Set down the data below from its first line to the line holding "13.64%|Crustacean King|8|7|53.33%|230|", inclusive; omit all pictures.

#### [DATA EXCERPTS]
··········

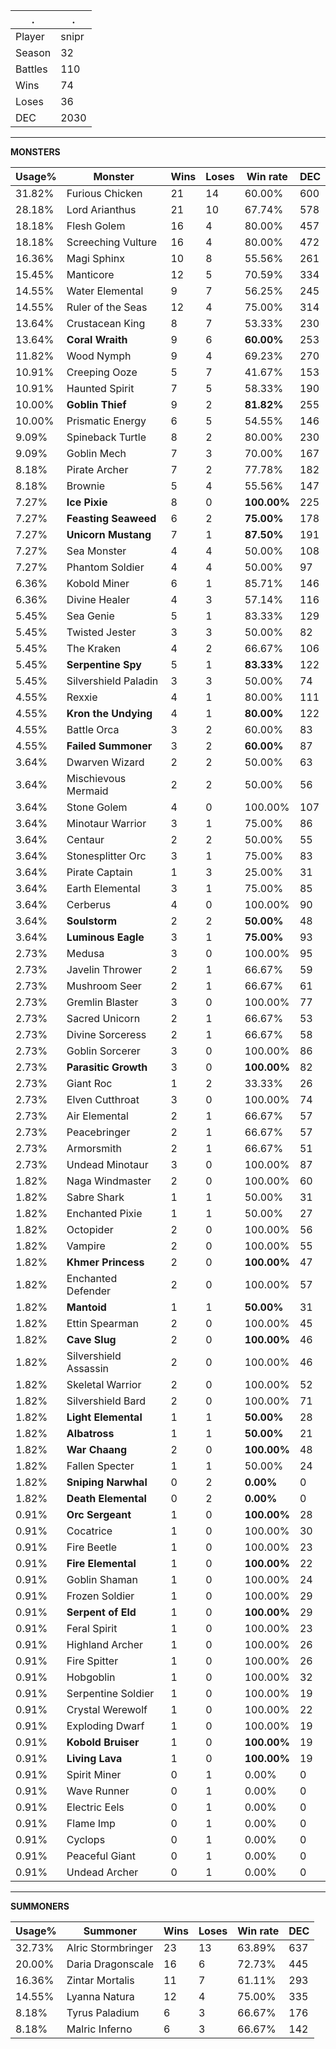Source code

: .|.
|-|-
Player|snipr
Season|32
Battles|110
Wins|74
Loses|36
DEC|2030

---
**MONSTERS**

Usage%|Monster|Wins|Loses|Win rate|DEC|
-|-|-|-|-|-|
31.82%|Furious Chicken|21|14|60.00%|600|
28.18%|Lord Arianthus|21|10|67.74%|578|
18.18%|Flesh Golem|16|4|80.00%|457|
18.18%|Screeching Vulture|16|4|80.00%|472|
16.36%|Magi Sphinx|10|8|55.56%|261|
15.45%|Manticore|12|5|70.59%|334|
14.55%|Water Elemental|9|7|56.25%|245|
14.55%|Ruler of the Seas|12|4|75.00%|314|
13.64%|Crustacean King|8|7|53.33%|230|
13.64%|**Coral Wraith**|9|6|**60.00%**|253|
11.82%|Wood Nymph|9|4|69.23%|270|
10.91%|Creeping Ooze|5|7|41.67%|153|
10.91%|Haunted Spirit|7|5|58.33%|190|
10.00%|**Goblin Thief**|9|2|**81.82%**|255|
10.00%|Prismatic Energy|6|5|54.55%|146|
9.09%|Spineback Turtle|8|2|80.00%|230|
9.09%|Goblin Mech|7|3|70.00%|167|
8.18%|Pirate Archer|7|2|77.78%|182|
8.18%|Brownie|5|4|55.56%|147|
7.27%|**Ice Pixie**|8|0|**100.00%**|225|
7.27%|**Feasting Seaweed**|6|2|**75.00%**|178|
7.27%|**Unicorn Mustang**|7|1|**87.50%**|191|
7.27%|Sea Monster|4|4|50.00%|108|
7.27%|Phantom Soldier|4|4|50.00%|97|
6.36%|Kobold Miner|6|1|85.71%|146|
6.36%|Divine Healer|4|3|57.14%|116|
5.45%|Sea Genie|5|1|83.33%|129|
5.45%|Twisted Jester|3|3|50.00%|82|
5.45%|The Kraken|4|2|66.67%|106|
5.45%|**Serpentine Spy**|5|1|**83.33%**|122|
5.45%|Silvershield Paladin|3|3|50.00%|74|
4.55%|Rexxie|4|1|80.00%|111|
4.55%|**Kron the Undying**|4|1|**80.00%**|122|
4.55%|Battle Orca|3|2|60.00%|83|
4.55%|**Failed Summoner**|3|2|**60.00%**|87|
3.64%|Dwarven Wizard|2|2|50.00%|63|
3.64%|Mischievous Mermaid|2|2|50.00%|56|
3.64%|Stone Golem|4|0|100.00%|107|
3.64%|Minotaur Warrior|3|1|75.00%|86|
3.64%|Centaur|2|2|50.00%|55|
3.64%|Stonesplitter Orc|3|1|75.00%|83|
3.64%|Pirate Captain|1|3|25.00%|31|
3.64%|Earth Elemental|3|1|75.00%|85|
3.64%|Cerberus|4|0|100.00%|90|
3.64%|**Soulstorm**|2|2|**50.00%**|48|
3.64%|**Luminous Eagle**|3|1|**75.00%**|93|
2.73%|Medusa|3|0|100.00%|95|
2.73%|Javelin Thrower|2|1|66.67%|59|
2.73%|Mushroom Seer|2|1|66.67%|61|
2.73%|Gremlin Blaster|3|0|100.00%|77|
2.73%|Sacred Unicorn|2|1|66.67%|53|
2.73%|Divine Sorceress|2|1|66.67%|58|
2.73%|Goblin Sorcerer|3|0|100.00%|86|
2.73%|**Parasitic Growth**|3|0|**100.00%**|82|
2.73%|Giant Roc|1|2|33.33%|26|
2.73%|Elven Cutthroat|3|0|100.00%|74|
2.73%|Air Elemental|2|1|66.67%|57|
2.73%|Peacebringer|2|1|66.67%|57|
2.73%|Armorsmith|2|1|66.67%|51|
2.73%|Undead Minotaur|3|0|100.00%|87|
1.82%|Naga Windmaster|2|0|100.00%|60|
1.82%|Sabre Shark|1|1|50.00%|31|
1.82%|Enchanted Pixie|1|1|50.00%|27|
1.82%|Octopider|2|0|100.00%|56|
1.82%|Vampire|2|0|100.00%|55|
1.82%|**Khmer Princess**|2|0|**100.00%**|47|
1.82%|Enchanted Defender|2|0|100.00%|57|
1.82%|**Mantoid**|1|1|**50.00%**|31|
1.82%|Ettin Spearman|2|0|100.00%|45|
1.82%|**Cave Slug**|2|0|**100.00%**|46|
1.82%|Silvershield Assassin|2|0|100.00%|46|
1.82%|Skeletal Warrior|2|0|100.00%|52|
1.82%|Silvershield Bard|2|0|100.00%|71|
1.82%|**Light Elemental**|1|1|**50.00%**|28|
1.82%|**Albatross**|1|1|**50.00%**|21|
1.82%|**War Chaang**|2|0|**100.00%**|48|
1.82%|Fallen Specter|1|1|50.00%|24|
1.82%|**Sniping Narwhal**|0|2|**0.00%**|0|
1.82%|**Death Elemental**|0|2|**0.00%**|0|
0.91%|**Orc Sergeant**|1|0|**100.00%**|28|
0.91%|Cocatrice|1|0|100.00%|30|
0.91%|Fire Beetle|1|0|100.00%|23|
0.91%|**Fire Elemental**|1|0|**100.00%**|22|
0.91%|Goblin Shaman|1|0|100.00%|24|
0.91%|Frozen Soldier|1|0|100.00%|29|
0.91%|**Serpent of Eld**|1|0|**100.00%**|29|
0.91%|Feral Spirit|1|0|100.00%|23|
0.91%|Highland Archer|1|0|100.00%|26|
0.91%|Fire Spitter|1|0|100.00%|26|
0.91%|Hobgoblin|1|0|100.00%|32|
0.91%|Serpentine Soldier|1|0|100.00%|19|
0.91%|Crystal Werewolf|1|0|100.00%|22|
0.91%|Exploding Dwarf|1|0|100.00%|19|
0.91%|**Kobold Bruiser**|1|0|**100.00%**|19|
0.91%|**Living Lava**|1|0|**100.00%**|19|
0.91%|Spirit Miner|0|1|0.00%|0|
0.91%|Wave Runner|0|1|0.00%|0|
0.91%|Electric Eels|0|1|0.00%|0|
0.91%|Flame Imp|0|1|0.00%|0|
0.91%|Cyclops|0|1|0.00%|0|
0.91%|Peaceful Giant|0|1|0.00%|0|
0.91%|Undead Archer|0|1|0.00%|0|

---
**SUMMONERS**

Usage%|Summoner|Wins|Loses|Win rate|DEC|
-|-|-|-|-|-|
32.73%|Alric Stormbringer|23|13|63.89%|637|
20.00%|Daria Dragonscale|16|6|72.73%|445|
16.36%|Zintar Mortalis|11|7|61.11%|293|
14.55%|Lyanna Natura|12|4|75.00%|335|
8.18%|Tyrus Paladium|6|3|66.67%|176|
8.18%|Malric Inferno|6|3|66.67%|142|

··········

#### [RESULT OF THIS TASK]
Source code

: .|.
|-|-
Player|snipr
Season|32
Battles|110
Wins|74
Loses|36
DEC|2030

---
**MONSTERS**

Usage%|Monster|Wins|Loses|Win rate|DEC|
-|-|-|-|-|-|
31.82%|Furious Chicken|21|14|60.00%|600|
28.18%|Lord Arianthus|21|10|67.74%|578|
18.18%|Flesh Golem|16|4|80.00%|457|
18.18%|Screeching Vulture|16|4|80.00%|472|
16.36%|Magi Sphinx|10|8|55.56%|261|
15.45%|Manticore|12|5|70.59%|334|
14.55%|Water Elemental|9|7|56.25%|245|
14.55%|Ruler of the Seas|12|4|75.00%|314|
13.64%|Crustacean King|8|7|53.33%|230|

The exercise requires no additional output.